Every line of the data, first to last, must be written out unchanged.
Top of Materials provided
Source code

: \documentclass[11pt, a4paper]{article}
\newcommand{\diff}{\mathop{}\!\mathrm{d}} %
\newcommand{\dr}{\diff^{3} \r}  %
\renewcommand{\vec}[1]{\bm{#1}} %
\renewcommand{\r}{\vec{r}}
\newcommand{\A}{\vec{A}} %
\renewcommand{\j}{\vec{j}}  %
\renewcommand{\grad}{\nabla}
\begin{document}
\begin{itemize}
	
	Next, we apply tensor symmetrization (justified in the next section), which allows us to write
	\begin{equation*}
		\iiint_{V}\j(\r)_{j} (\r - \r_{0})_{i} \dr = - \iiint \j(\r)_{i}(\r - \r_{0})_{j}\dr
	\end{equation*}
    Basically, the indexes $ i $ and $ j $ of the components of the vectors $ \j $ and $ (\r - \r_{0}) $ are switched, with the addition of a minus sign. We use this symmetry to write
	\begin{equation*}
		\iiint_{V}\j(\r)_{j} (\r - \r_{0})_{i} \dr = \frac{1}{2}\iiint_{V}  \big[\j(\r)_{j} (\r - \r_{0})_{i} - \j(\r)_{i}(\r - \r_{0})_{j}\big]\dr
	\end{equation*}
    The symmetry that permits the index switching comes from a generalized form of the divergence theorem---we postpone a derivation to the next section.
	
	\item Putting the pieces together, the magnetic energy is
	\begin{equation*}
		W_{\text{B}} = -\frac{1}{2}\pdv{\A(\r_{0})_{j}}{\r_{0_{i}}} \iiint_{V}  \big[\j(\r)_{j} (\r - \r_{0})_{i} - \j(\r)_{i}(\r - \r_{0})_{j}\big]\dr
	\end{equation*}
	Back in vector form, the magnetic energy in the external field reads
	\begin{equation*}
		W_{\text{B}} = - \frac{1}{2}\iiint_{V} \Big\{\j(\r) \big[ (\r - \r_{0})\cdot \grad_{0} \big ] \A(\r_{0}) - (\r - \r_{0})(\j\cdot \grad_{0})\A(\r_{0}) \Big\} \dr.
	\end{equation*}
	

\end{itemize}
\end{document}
Bottom of Materials provided
▶ _Problem solution_
Source code

: \documentclass[11pt, a4paper]{article}
\newcommand{\diff}{\mathop{}\!\mathrm{d}} %
\newcommand{\dr}{\diff^{3} \r}  %
\renewcommand{\vec}[1]{\bm{#1}} %
\renewcommand{\r}{\vec{r}}
\newcommand{\A}{\vec{A}} %
\renewcommand{\j}{\vec{j}}  %
\renewcommand{\grad}{\nabla}
\begin{document}
\begin{itemize}
	
	Next, we apply tensor symmetrization (justified in the next section), which allows us to write
	\begin{equation*}
		\iiint_{V}\j(\r)_{j} (\r - \r_{0})_{i} \dr = - \iiint \j(\r)_{i}(\r - \r_{0})_{j}\dr
	\end{equation*}
    Basically, the indexes $ i $ and $ j $ of the components of the vectors $ \j $ and $ (\r - \r_{0}) $ are switched, with the addition of a minus sign. We use this symmetry to write
	\begin{equation*}
		\iiint_{V}\j(\r)_{j} (\r - \r_{0})_{i} \dr = \frac{1}{2}\iiint_{V}  \big[\j(\r)_{j} (\r - \r_{0})_{i} - \j(\r)_{i}(\r - \r_{0})_{j}\big]\dr
	\end{equation*}
    The symmetry that permits the index switching comes from a generalized form of the divergence theorem---we postpone a derivation to the next section.
	
	\item Putting the pieces together, the magnetic energy is
	\begin{equation*}
		W_{\text{B}} = -\frac{1}{2}\pdv{\A(\r_{0})_{j}}{\r_{0_{i}}} \iiint_{V}  \big[\j(\r)_{j} (\r - \r_{0})_{i} - \j(\r)_{i}(\r - \r_{0})_{j}\big]\dr
	\end{equation*}
	Back in vector form, the magnetic energy in the external field reads
	\begin{equation*}
		W_{\text{B}} = - \frac{1}{2}\iiint_{V} \Big\{\j(\r) \big[ (\r - \r_{0})\cdot \grad_{0} \big ] \A(\r_{0}) - (\r - \r_{0})(\j\cdot \grad_{0})\A(\r_{0}) \Big\} \dr.
	\end{equation*}
	

\end{itemize}
\end{document}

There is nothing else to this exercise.